栃木で牧場経営をしながら、地元・宮崎でも地域の人々と商品開発を進めるなど、自然と地域の人に寄り添う生活を送る紗栄子さん。34歳、母として、経営者として。より自分らしく生きられるようになってきたという今の思いを聞きました。
経営者として。地方に生きる
「栃木の牧場の持ち主が変わるかもしれないと聞いて、働く人々、馬たちはどうなるんだろうと、居ても立ってもいられず、何か自分にできることはないかと昨年から牧場の運営を引き受けることになりました。命を預かっていますから、失敗してはいけない。プロでないなりに必死でやる覚悟を持ち、そこで暮らすみんなと同じ生活をし、問題点を見つけるところから始めました。地元の宮崎でも、子供たちと農家さんのお手伝いをさせてもらったりしています。牧場では野菜染めの生地の商品を販売してみたり。以前から一次産業に関心があり、牧場の運営を始めたことで、一次産業の方々との商品開発も進め、好奇心旺盛にいろいろ試しているんです」
海外から戻って見えたもの
「2017年から子供たちが英国の学校に行き始め、私も一緒に暮らしました。子供たちは世界中の国から来た同級生のおかげで、世界で起きている問題を自分のこととして感じられるよう成長しました。

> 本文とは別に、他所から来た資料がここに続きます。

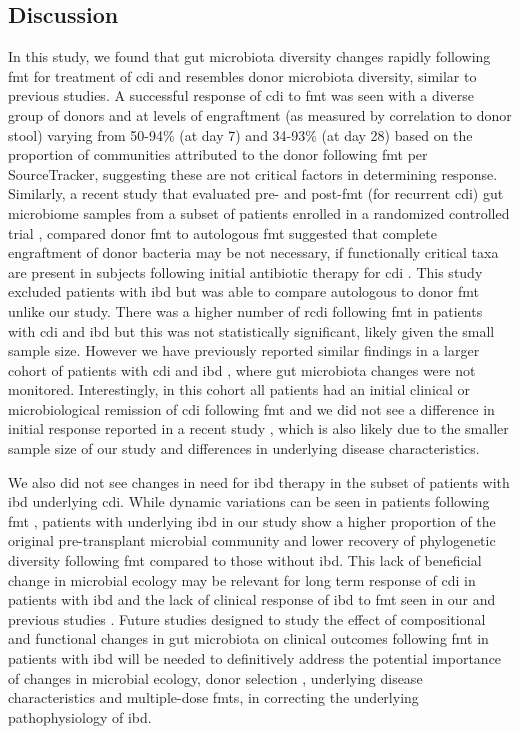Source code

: \subsection{Discussion}
In this study, we found that gut microbiota diversity changes rapidly following \gls{fmt} for treatment of \gls{cdi} and resembles donor microbiota diversity, similar to previous studies. A successful response of \gls{cdi} to \gls{fmt} was seen with a diverse group of donors and at levels of engraftment (as measured by correlation to donor stool) varying from 50-94\% (at day 7) and 34-93\% (at day 28) based on the proportion of communities attributed to the donor following \gls{fmt} per SourceTracker, suggesting these are not critical factors in determining response.  Similarly, a recent study that evaluated pre- and post-\gls{fmt} (for recurrent \gls{cdi}) gut microbiome samples from a subset of patients enrolled in a randomized controlled trial \cite{RN1527}, compared donor \gls{fmt} to autologous \gls{fmt} suggested that complete engraftment of donor bacteria may be not necessary, if functionally critical taxa are present in subjects following initial antibiotic therapy for \gls{cdi} \cite{RN1524}. This study excluded patients with \gls{ibd} but was able to compare autologous to donor \gls{fmt} unlike our study. There was a higher number of \gls{rcdi} following \gls{fmt} in patients with \gls{cdi} and \gls{ibd} but this was not statistically significant, likely given the small sample size. However we have previously reported similar findings in a larger cohort of patients with \gls{cdi} and \gls{ibd} \cite{RN1498}, where gut microbiota changes were not monitored. Interestingly, in this cohort all patients had an initial clinical or microbiological remission of \gls{cdi} following \gls{fmt} and we did not see a difference in initial response reported in a recent study \cite{RN1497}, which is also likely due to the smaller sample size of our study and differences in underlying disease characteristics. 

We also did not see changes in need for \gls{ibd} therapy in the subset of patients with \gls{ibd} underlying \gls{cdi}. While dynamic variations can be seen in patients following \gls{fmt} \cite{RN1471}, patients with underlying \gls{ibd} in our study show a higher proportion of the original pre-transplant microbial community and lower recovery of phylogenetic diversity following \gls{fmt} compared to those without \gls{ibd}. This lack of beneficial change in microbial ecology may be relevant for long term response of \gls{cdi} in patients with \gls{ibd} and the lack of clinical response of \gls{ibd} to \gls{fmt} seen in our and previous studies \cite{RN1497}. Future studies designed to study the effect of compositional and functional changes in gut microbiota on clinical outcomes following \gls{fmt} in patients with \gls{ibd} will be needed to definitively address the potential importance of changes in microbial ecology, donor selection \cite{RN3982}, underlying disease characteristics and multiple-dose \glspl{fmt}, in correcting the underlying pathophysiology of \gls{ibd}.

私自身は外国で生きていく、ということに必死でしたけどね(笑)。何者でもない自分として、家族と過ごせたのは貴重な時間でした。注目されることから遠ざかるように、東京からロンドンへ行きましたが、日本に帰ってきた今、栃木や宮崎、東京とそれぞれの場所での暮らしはとても心地よい。そのときに自分を必要としてくれる人、場所に、しっかり貢献していくことが、私が私らしくいられる生き方なんだと実感しています」
支援活動。世の中への恩返し
「一人で子供を育てていくことになったときはすごく大変で、いろんな人に助けていただきました。それにモデルの仕事は、応援してくれる人たちがいないとできなかった。日本中に私たち家族を応援してくれた人がいて、災害でその人たちが苦しんでいるなら、自分のやれることをやるべきだと、一般社団法人Think The DAYを立ち上げ、支援活動をしています。これからの私の役割は、困っている人と支援したい人をつなぐプラットフォームになることだと思っています。一昨年の千葉の台風のときは、SNSでみなさんへも協力をお願いしたら2日で4tトラック15台分もの物資が集まって。芸能の仕事でいただいた影響力を正しく使い、世の中へ恩返しをしていきたいんです」
自分らしく、あるために
「牧場のベテランスタッフに言われるんです。『急がば回れだよ』って。一つひとつ丁寧に仕事を重ねていくことが大事だと教えてもらっています。そういう方々のアドバイスをしっかりと受け止められる状態でいるために、忙しさに流されないフラットな自分でいようと、常に心掛けています。今、私にとって大事なことは、誰かの役に立っているか、ということ。そういえば、昔おばあちゃんたちが言ってましたよね、『自分だけ幸せ、は幸せじゃない』って。大人になるとそうなっていくんですね。そこを突き詰めれば、心地よい場所や、心震わせる仕事が見つけられる。自分らしく生きていけると思うのです」
自分らしい選択を積み重ねて、たどり着いたのは「誰かのためになることをする」というシンプルな結論。紗栄子さんの生き方は、私たちの未来を考えるうえで大きなヒントになるはずです。
紗栄子(さえこ)
1986年11月16日生まれ。宮崎県出身。モデルやタレント、女優として活躍。10代の頃からアパレルやコスメを中心にさまざまな商品開発に携わる。2019年に一般社団法人Think The DAYを設立。’20年には拠点を栃木県大田原市に移し、NASU FARM VILLAGEの運営にも参画。